Pollinator Meadows

Pollinator Meadows are expansive areas full of a diversity of native plants, much like the original prairie that covered the Great Plains. Pollinator meadows are the most beneficial choice for supporting as many pollinators as possible, so if you have the time and space to create a pollinator meadow, go for it! The easiest way to achieve this might be to plant pocket gardens side by side, eventually creating a meadow that takes up your full yard.

For more guidance on installing your pollinator meadow project, check out the Resilient Yards Online Learning Series.

Click on a tab below to learn more!

Select your planting location

First, consider where you’ll be planting. The first and most important step is to assess your yard. What areas of your yard can be used to install a project?  How large or small do you want your project to be? Notice where trees and existing landscaping are. Examine the type of soil you have. These are all a part of a site assessment.

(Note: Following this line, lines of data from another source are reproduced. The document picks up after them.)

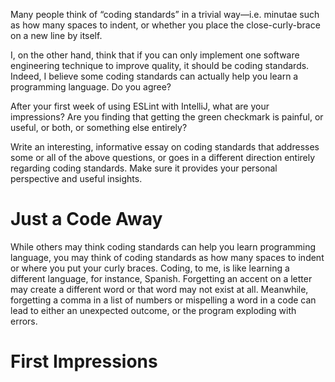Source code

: Many people think of “coding standards” in a trivial way—i.e. 
minutae such as how many spaces to indent, or whether you place the close-curly-brace on a new line by itself.

I, on the other hand, think that if you can only implement one software engineering technique to improve quality, 
it should be coding standards. Indeed, I believe some coding standards can actually help you learn a programming language. 
Do you agree?

After your first week of using ESLint with IntelliJ, what are your impressions? 
Are you finding that getting the green checkmark is painful, or useful, or both, or something else entirely?

Write an interesting, informative essay on coding standards that addresses some or all of the above questions,
or goes in a different direction entirely regarding coding standards. Make sure it provides your personal 
perspective and useful insights.

# Just a Code Away
While others may think coding standards can help you learn programming language, you may think of coding standards as how many spaces to indent or where you put your curly braces. Coding, to me, is like learning a different language, for instance, Spanish. Forgetting an accent on a letter may create a different word or that word may not exist at all. Meanwhile, forgetting a comma in a list of numbers or mispelling a word in a code can lead to either an unexpected outcome, or the program exploding with errors. 

# First Impressions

It can also be a valuable exercise to step back and think about where water goes once it leaves your property. Where is the nearest storm drain? Do you know what body of water this storm drain leads to? The Minnesota Pollution Control Agency has a useful Watershed Information tool for Minnesotans to find their watershed. You can print a view of your property from your county’s GIS map and draw your site map over it like the image shown to the right.

Choose a strategy

Pollinator meadows are a big project to tackle and how you approach it will depend on what kind of tools or machinery you have access to. Pollinator meadows can be started from seed, all at once. Or, you may find it more approachable to work on your meadow bit-by-bit by starting a smaller garden and then converting more turf to native plants in subsequent spring and fall seasons.

  • Bit-by-Bit (plugs): Containerized plants-not seeds- are the best choice for new gardeners and smaller gardens. They allow more control over layout and design of your garden, mature and bloom faster and have a higher survival rate.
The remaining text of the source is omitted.